Activity
From the entries below, return exactly the lines beginning at the one that contains "un pez anillado." and ending at the one that contains "Tenemos que de", both of them included, and only those lines.

(Dataset entries)
☆ ☆ ☆ ☆ ☆ ☆ ☆
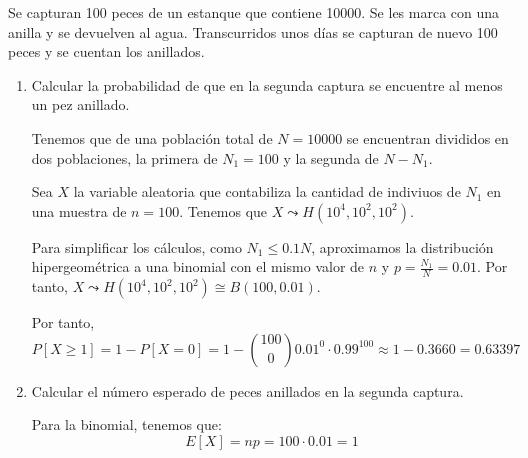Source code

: \begin{ejercicio}
     Se capturan 100 peces de un estanque que contiene 10000. Se les marca con una anilla y se devuelven al agua. Transcurridos unos días se capturan de nuevo 100 peces y se cuentan los anillados.
     \begin{enumerate}
         \item Calcular la probabilidad de que en la segunda captura se encuentre al menos un pez anillado.

        Tenemos que de una población total de $N=10000$ se encuentran divididos en dos poblaciones, la primera de $N_1=100$ y la segunda de $N-N_1$.
        
        Sea $X$ la variable aleatoria que contabiliza la cantidad de indiviuos de $N_1$ en una muestra de $n=100$. Tenemos que $X\leadsto H(10^4, 10^2, 10^2)$.

        Para simplificar los cálculos, como $N_1\leq 0.1N$, aproximamos la distribución hipergeométrica a una binomial con el mismo valor de $n$ y $p=\frac{N_1}{N}=0.01$. Por tanto, $X\leadsto H(10^4, 10^2, 10^2)\cong B(100, 0.01)$.

        Por tanto,
        \begin{equation*}
            P[X\geq 1]=1-P[X=0] = 1-\binom{100}{0}0.01^0\cdot 0.99^{100} \approx 1-0.3660 = 0.63397
        \end{equation*}
         
         \item Calcular el número esperado de peces anillados en la segunda captura.

         Para la binomial, tenemos que:
         \begin{equation*}
             E[X]=np= 100\cdot 0.01 = 1
         \end{equation*}

     \end{enumerate}
\end{ejercicio}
☆ ☆ ☆ ☆ ☆ ☆ ☆
Response box
         \item Calcular la probabilidad de que en la segunda captura se encuentre al menos un pez anillado.

        Tenemos que de una población total de $N=10000$ se encuentran divididos en dos poblaciones, la primera de $N_1=100$ y la segunda de $N-N_1$.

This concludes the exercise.